Ba X Ball
Six years ago, together with a group of Nasher patrons, I visited the Brooklyn studio of Barry X Ball. Ball might be considered the most traditional of artists. His works are figurative, carved from stone, and each sculpture is modeled after—and transforms—a historical antecedent, works from antiquity through the early twentieth century. And yet Ball’s sculptures are among the most surprising and compelling sculptures produced today, remarkable for the novel technologies and tools used in their making, and for the haunting fascination they invariably engender.
Barry X Ball, Sick Child, 2013–19. sculpture: translucent “wounded” Mexican onyx. pedestal: white Vietnamese marble, chrome-plated steel and aluminum, stainless steel
Ball’s studio at the time was a marvel, filled with works in various stages of completion, from busts to a full-scale figure, as well as tools ranging from a digital stone cutter to the dental picks the artist uses for his most precise and finely scaled carving. Ball’s enthusiasm for his work and for the tools that helped him to produce it was contagious. Our group was thrilled by what we saw and amazed by the ways Ball’s engagement with new technology allowed him to reimagine the most traditional of subjects.
Several years ago, Ball built a new, considerably larger studio in Brooklyn, the new space designed to accommodate the latest generations of cutting-edge (no pun intended) technologies, and teams of extraordinarily skilled craftspeople, whose work Ball directs.

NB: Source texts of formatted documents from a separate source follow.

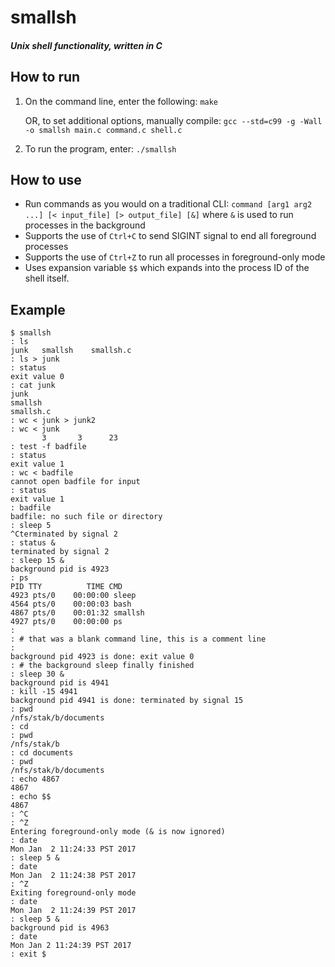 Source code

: # smallsh
#### *Unix shell functionality, written in C*

## How to run
1. On the command line, enter the following: `make`

   OR, to set additional options, manually compile: `gcc --std=c99 -g -Wall -o smallsh main.c command.c shell.c`

2. To run the program, enter: `./smallsh`

## How to use
- Run commands as you would on a traditional CLI: `command [arg1 arg2 ...] [< input_file] [> output_file] [&]` where `&` is used to run processes in the background
- Supports the use of `Ctrl+C` to send SIGINT signal to end all foreground processes
- Supports the use of `Ctrl+Z` to run all processes in foreground-only mode 
- Uses expansion variable `$$` which expands into the process ID of the shell itself.

## Example
```
$ smallsh
: ls
junk   smallsh    smallsh.c
: ls > junk
: status
exit value 0
: cat junk
junk
smallsh
smallsh.c
: wc < junk > junk2
: wc < junk
       3       3      23
: test -f badfile
: status
exit value 1
: wc < badfile
cannot open badfile for input
: status
exit value 1
: badfile
badfile: no such file or directory
: sleep 5
^Cterminated by signal 2
: status &
terminated by signal 2
: sleep 15 &
background pid is 4923
: ps
PID TTY          TIME CMD
4923 pts/0    00:00:00 sleep
4564 pts/0    00:00:03 bash
4867 pts/0    00:01:32 smallsh
4927 pts/0    00:00:00 ps
:
: # that was a blank command line, this is a comment line
:
background pid 4923 is done: exit value 0
: # the background sleep finally finished
: sleep 30 &
background pid is 4941
: kill -15 4941
background pid 4941 is done: terminated by signal 15
: pwd
/nfs/stak/b/documents
: cd
: pwd
/nfs/stak/b
: cd documents
: pwd
/nfs/stak/b/documents
: echo 4867
4867
: echo $$
4867
: ^C
: ^Z
Entering foreground-only mode (& is now ignored)
: date
Mon Jan  2 11:24:33 PST 2017
: sleep 5 &
: date
Mon Jan  2 11:24:38 PST 2017
: ^Z
Exiting foreground-only mode
: date
Mon Jan  2 11:24:39 PST 2017
: sleep 5 &
background pid is 4963
: date
Mon Jan 2 11:24:39 PST 2017
: exit $
```
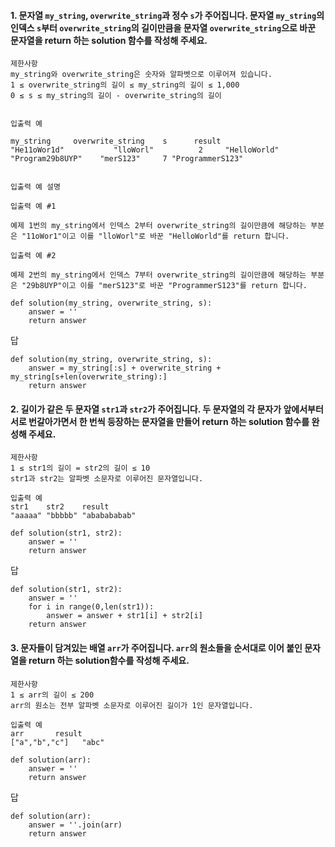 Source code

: #### 1. 문자열 `my_string`, `overwrite_string`과 정수 `s`가 주어집니다. 문자열 `my_string`의 인덱스 `s`부터 `overwrite_string`의 길이만큼을 문자열 `overwrite_string`으로 바꾼 문자열을 return 하는 solution 함수를 작성해 주세요.


```
제한사항
my_string와 overwrite_string은 숫자와 알파벳으로 이루어져 있습니다.
1 ≤ overwrite_string의 길이 ≤ my_string의 길이 ≤ 1,000
0 ≤ s ≤ my_string의 길이 - overwrite_string의 길이


입출력 예

my_string	  overwrite_string	  s	     result
"He11oWor1d"	       "lloWorl"     	  2	    "HelloWorld"
"Program29b8UYP"	"merS123"	  7	"ProgrammerS123"


입출력 예 설명

입출력 예 #1

예제 1번의 my_string에서 인덱스 2부터 overwrite_string의 길이만큼에 해당하는 부분은 "11oWor1"이고 이를 "lloWorl"로 바꾼 "HelloWorld"를 return 합니다.

입출력 예 #2

예제 2번의 my_string에서 인덱스 7부터 overwrite_string의 길이만큼에 해당하는 부분은 "29b8UYP"이고 이를 "merS123"로 바꾼 "ProgrammerS123"를 return 합니다.
```

```
def solution(my_string, overwrite_string, s):
    answer = ''
    return answer
```

답
```
def solution(my_string, overwrite_string, s):
    answer = my_string[:s] + overwrite_string + my_string[s+len(overwrite_string):]
    return answer
```


#### 2. 길이가 같은 두 문자열 `str1`과 `str2`가 주어집니다. 두 문자열의 각 문자가 앞에서부터 서로 번갈아가면서 한 번씩 등장하는 문자열을 만들어 return 하는 solution 함수를 완성해 주세요.


```
제한사항
1 ≤ str1의 길이 = str2의 길이 ≤ 10
str1과 str2는 알파벳 소문자로 이루어진 문자열입니다.

입출력 예
str1	str2	result
"aaaaa"	"bbbbb"	"ababababab"
```

```
def solution(str1, str2):
    answer = ''
    return answer
```

답
```
def solution(str1, str2):
    answer = ''
    for i in range(0,len(str1)):
        answer = answer + str1[i] + str2[i]
    return answer
```


#### 3. 문자들이 담겨있는 배열 `arr`가 주어집니다. `arr`의 원소들을 순서대로 이어 붙인 문자열을 return 하는 solution함수를 작성해 주세요.


```
제한사항
1 ≤ arr의 길이 ≤ 200
arr의 원소는 전부 알파벳 소문자로 이루어진 길이가 1인 문자열입니다.

입출력 예
arr	      result
["a","b","c"]	"abc"
```

```
def solution(arr):
    answer = ''
    return answer
```

답
```
def solution(arr):
    answer = ''.join(arr)
    return answer
```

The studio is now said to be the world’s most advanced stone sculpture facility. While I haven’t yet visited, I did manage recently to see some of the work that is issuing forth from it.
Barry X Ball, Pietà, at the new Barry X Ball studio complex, Brooklyn, NY.
Last May, I traveled to Venice, again with a group of Nasher supporters, to see the Biennale. Included in our itinerary was a visit to Ca’ Pesaro, Venice’s museum of modern art, which had organized a show of works Ball has recently made in homage to the great modernist sculptor Medardo Rosso—an artist whose work features prominently in the collection of that museum, as it does in that of the Nasher. While Rosso achieved extraordinary effects of luminescence and expression through a unique technique of wax and plaster, Barry X Ball’s busts—each derived from a work of Rosso—achieved their own uncanny luminescence and visionary eloquence through the artist’s unique mastery of stone. Seeing this work, we were fascinated and amazed. This January, visitors to the Nasher will have their own opportunity to experience the sculpture of Barry X Ball. The Nasher has organized a survey of the artist’s work, which will include about 20 sculptures made over the past two decades. This is a rare opportunity, as Ball, though an American artist, has exhibited much more widely and frequently in Europe than in this country. The show will include works realized in a range of materials, including semi-precious stones such as calcite and onyx, which he is nearly unique among sculptors in working. Meditations upon human form and expression, the history of sculpture, and the nature of materials, these sculptures will present a complex interplay between technological prowess, manual skill, and exceptional artistic imagination. The exhibition will astonish and delight. It is not to be missed.
Jeremy Strick is the director of the Nasher Sculpture Center.